Cercospora malayensis: The spots caused by this species produce definite leaf spots with grey centers and red to purple borders.

  • The disease is caused by three species of Cercospora like C. abelmoschi Ell. & Ev., C. hibiscina Ell. & Ev. and C. malayensis Stevens.
  • These species differ in their size of conidiophores and conidia.
  • In C. abelmoschi, the conidiophores are long, brown and bear pale olivaceous, slightly tapered conidia.
  • The conidiophores of C. hibiscina are extremely long sometimes up to 1000 µm in size, narrow and bear conidia that are sometimes hyaline and appreciably more narrow then those of C. abelmoschi.
  • The conidiophores of C. malayensis are borne in clusters of 5-20 and bear conidia, which are colourless, narrow, long, and tapering from the blunt base to the sharp tip.
Disease cycle and epidemiology:
  • The fungus overwinters in the infected plant debris as conidia or stromata in soil and also on the wild species of Abelmoschus.
  • The conidia in favourable weather conditions, germinate and cause infection of the host through stomata.
  • The spores produced on the primary spots are blown by wind and cause secondary infections.
  • The three species cause infection in moderate temperatures (25-29o C) and high humidity.
  • Cultural practices like collection and destruction of infected plant debris, crop rotation and destruction of wild hosts from in and around the field should be followed to keep the disease under check.
  • With the initiation of the disease, spray the crop with fungicides like carbendazim (0.1%) or benomyl (0.1%) or mancozeb (0.25%) or chlorothalonil (0.2%) and repeat at 10 to 14 days interval.

3. Powdery mildew

  • Powdery mildew is an important disease of this crop and under favourable weather condition causes significant yield reductions particularly if the infection takes place at in early stages of plant growth.
  • Symptoms first appear as minute discoloured patches with thin fine meshwork of white mycelium arising at many places on the upper surface of lower leaves (Plate-3).
  • These white patches soon join together to form larger white greyish powdery coating discernible on the severely affected leaves and in later stages the affected leaves turn yellow and finally drop.

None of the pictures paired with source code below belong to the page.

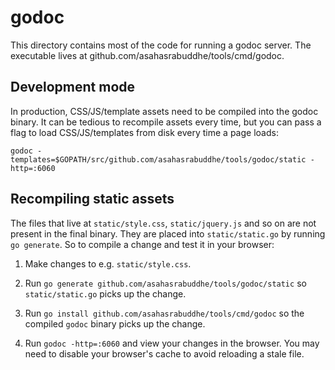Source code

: # godoc

This directory contains most of the code for running a godoc server. The
executable lives at github.com/asahasrabuddhe/tools/cmd/godoc.

## Development mode

In production, CSS/JS/template assets need to be compiled into the godoc
binary. It can be tedious to recompile assets every time, but you can pass a
flag to load CSS/JS/templates from disk every time a page loads:

```
godoc -templates=$GOPATH/src/github.com/asahasrabuddhe/tools/godoc/static -http=:6060
```

## Recompiling static assets

The files that live at `static/style.css`, `static/jquery.js` and so on are not
present in the final binary. They are placed into `static/static.go` by running
`go generate`. So to compile a change and test it in your browser:

1) Make changes to e.g. `static/style.css`.

2) Run `go generate github.com/asahasrabuddhe/tools/godoc/static` so `static/static.go` picks
up the change.

3) Run `go install github.com/asahasrabuddhe/tools/cmd/godoc` so the compiled `godoc` binary
picks up the change.

4) Run `godoc -http=:6060` and view your changes in the browser. You may need
to disable your browser's cache to avoid reloading a stale file.
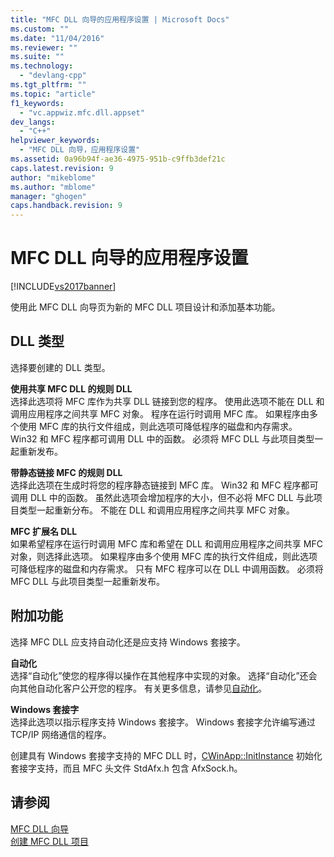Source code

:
 ```yaml
---
title: "MFC DLL 向导的应用程序设置 | Microsoft Docs"
ms.custom: ""
ms.date: "11/04/2016"
ms.reviewer: ""
ms.suite: ""
ms.technology: 
  - "devlang-cpp"
ms.tgt_pltfrm: ""
ms.topic: "article"
f1_keywords: 
  - "vc.appwiz.mfc.dll.appset"
dev_langs: 
  - "C++"
helpviewer_keywords: 
  - "MFC DLL 向导，应用程序设置"
ms.assetid: 0a96b94f-ae36-4975-951b-c9ffb3def21c
caps.latest.revision: 9
author: "mikeblome"
ms.author: "mblome"
manager: "ghogen"
caps.handback.revision: 9
---
```

# MFC DLL 向导的应用程序设置
[!INCLUDE[vs2017banner](../../assembler/inline/includes/vs2017banner.md)]

使用此 MFC DLL 向导页为新的 MFC DLL 项目设计和添加基本功能。  
  
## DLL 类型  
 选择要创建的 DLL 类型。  
  
 **使用共享 MFC DLL 的规则 DLL**  
 选择此选项将 MFC 库作为共享 DLL 链接到您的程序。  使用此选项不能在 DLL 和调用应用程序之间共享 MFC 对象。  程序在运行时调用 MFC 库。  如果程序由多个使用 MFC 库的执行文件组成，则此选项可降低程序的磁盘和内存需求。  Win32 和 MFC 程序都可调用 DLL 中的函数。  必须将 MFC DLL 与此项目类型一起重新发布。  
  
 **带静态链接 MFC 的规则 DLL**  
 选择此选项在生成时将您的程序静态链接到 MFC 库。  Win32 和 MFC 程序都可调用 DLL 中的函数。  虽然此选项会增加程序的大小，但不必将 MFC DLL 与此项目类型一起重新分布。  不能在 DLL 和调用应用程序之间共享 MFC 对象。  
  
 **MFC 扩展名 DLL**  
 如果希望程序在运行时调用 MFC 库和希望在 DLL 和调用应用程序之间共享 MFC 对象，则选择此选项。  如果程序由多个使用 MFC 库的执行文件组成，则此选项可降低程序的磁盘和内存需求。  只有 MFC 程序可以在 DLL 中调用函数。  必须将 MFC DLL 与此项目类型一起重新发布。  
  
## 附加功能  
 选择 MFC DLL 应支持自动化还是应支持 Windows 套接字。  
  
 **自动化**  
 选择“自动化”使您的程序得以操作在其他程序中实现的对象。  选择“自动化”还会向其他自动化客户公开您的程序。  有关更多信息，请参见[自动化](../../mfc/automation.md)。  
  
 **Windows 套接字**  
 选择此选项以指示程序支持 Windows 套接字。  Windows 套接字允许编写通过 TCP\/IP 网络通信的程序。  
  
 创建具有 Windows 套接字支持的 MFC DLL 时，[CWinApp::InitInstance](../Topic/CWinApp::InitInstance.md) 初始化套接字支持，而且 MFC 头文件 StdAfx.h 包含 AfxSock.h。  
  
## 请参阅  
 [MFC DLL 向导](../../mfc/reference/mfc-dll-wizard.md)   
 [创建 MFC DLL 项目](../../mfc/reference/creating-an-mfc-dll-project.md)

  • The disease is caused by Erysiphe cichoracearum DC.
  • The conidia are single celled, hyaline, barrel-shaped and in long chains.
  • The conidial dimensions vary with the physiologic race and the host.
  • Cleistothecia are globose, dark with hyaline to dark brown and mycelioid appendages.
  • They contain 8 to 18 asci and the asci are pedicellate, ovate to broadly ovate or ellipsoid.
  • The number of ascospores per ascus is usually two, rarely three. The ascospores are one celled and hyaline oval to sub-cylindrical.
Disease cycle and epidemiology:
  • The primary infection of the leaves is caused by wind blown ascospores (wherever cleistothecia are present) or by conidia formed on the earlier sown crop/ indoor cultivation in the neighbouring areas.
  • In the process of infection, conidia germinate and after penetration, colonization of the entire leaf takes place.
  • The conidia formed abundantly on primary infections are blown by wind and air currents and cause secondary infections and the cycle is repeated.
  • The pathogen requires 60-80 per cent relative humidity for the development of the disease and dry conditions for the growth and sporulation of the fungus.
  • With the initiation of the disease spray the crop with fungicides like wettable sulphur
  • (0.25%) or dinocap (0.05%) or carbendazim (0.05%) or hexaconazole (0.05%) or difenoconazole (0.03%) and repeat at 10 to 14 days interval.